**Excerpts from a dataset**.
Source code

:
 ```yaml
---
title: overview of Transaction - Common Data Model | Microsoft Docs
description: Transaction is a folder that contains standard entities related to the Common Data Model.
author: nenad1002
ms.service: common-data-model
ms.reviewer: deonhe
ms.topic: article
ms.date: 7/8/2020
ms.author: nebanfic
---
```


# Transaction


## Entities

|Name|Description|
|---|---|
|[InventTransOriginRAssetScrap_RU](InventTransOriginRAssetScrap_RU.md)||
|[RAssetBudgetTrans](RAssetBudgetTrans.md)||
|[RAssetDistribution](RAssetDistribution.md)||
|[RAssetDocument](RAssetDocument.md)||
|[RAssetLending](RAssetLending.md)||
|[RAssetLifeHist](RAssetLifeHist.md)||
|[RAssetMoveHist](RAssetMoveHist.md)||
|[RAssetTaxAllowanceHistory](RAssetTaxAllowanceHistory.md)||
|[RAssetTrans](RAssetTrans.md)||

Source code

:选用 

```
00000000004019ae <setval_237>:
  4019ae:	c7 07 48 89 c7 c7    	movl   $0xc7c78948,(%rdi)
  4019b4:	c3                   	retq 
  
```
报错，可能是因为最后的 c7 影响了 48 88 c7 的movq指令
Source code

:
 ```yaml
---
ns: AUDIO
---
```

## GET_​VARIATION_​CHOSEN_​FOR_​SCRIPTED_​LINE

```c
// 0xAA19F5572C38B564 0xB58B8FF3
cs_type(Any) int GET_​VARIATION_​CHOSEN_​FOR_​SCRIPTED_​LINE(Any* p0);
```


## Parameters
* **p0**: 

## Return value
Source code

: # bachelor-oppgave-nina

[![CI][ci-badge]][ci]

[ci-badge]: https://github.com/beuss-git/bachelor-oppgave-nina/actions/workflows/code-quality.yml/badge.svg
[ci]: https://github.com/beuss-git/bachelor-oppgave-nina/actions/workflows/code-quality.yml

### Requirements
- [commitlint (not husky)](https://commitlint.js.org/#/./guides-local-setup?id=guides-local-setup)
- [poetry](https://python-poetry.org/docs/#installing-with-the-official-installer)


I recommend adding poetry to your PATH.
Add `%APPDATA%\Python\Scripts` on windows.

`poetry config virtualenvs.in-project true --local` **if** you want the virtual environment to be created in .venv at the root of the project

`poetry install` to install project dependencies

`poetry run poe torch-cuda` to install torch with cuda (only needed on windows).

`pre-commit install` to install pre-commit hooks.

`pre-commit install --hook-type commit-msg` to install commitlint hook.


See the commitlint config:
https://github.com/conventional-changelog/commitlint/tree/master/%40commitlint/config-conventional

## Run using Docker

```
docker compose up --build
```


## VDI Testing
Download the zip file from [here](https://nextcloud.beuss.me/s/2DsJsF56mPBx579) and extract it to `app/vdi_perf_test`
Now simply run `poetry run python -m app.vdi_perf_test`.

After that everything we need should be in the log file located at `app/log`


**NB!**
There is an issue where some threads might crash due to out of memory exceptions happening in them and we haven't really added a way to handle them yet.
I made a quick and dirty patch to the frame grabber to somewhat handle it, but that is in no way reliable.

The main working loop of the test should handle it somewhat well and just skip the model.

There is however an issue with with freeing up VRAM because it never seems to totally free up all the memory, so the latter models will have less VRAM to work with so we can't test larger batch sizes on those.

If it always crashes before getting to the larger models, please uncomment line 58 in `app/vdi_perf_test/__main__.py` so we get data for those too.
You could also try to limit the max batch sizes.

**Exercise instructions**. Search the lines above for the string "file" and copy each line that has it.

**Finished task**.
Download the zip file from [here](https://nextcloud.beuss.me/s/2DsJsF56mPBx579) and extract it to `app/vdi_perf_test`
After that everything we need should be in the log file located at `app/log`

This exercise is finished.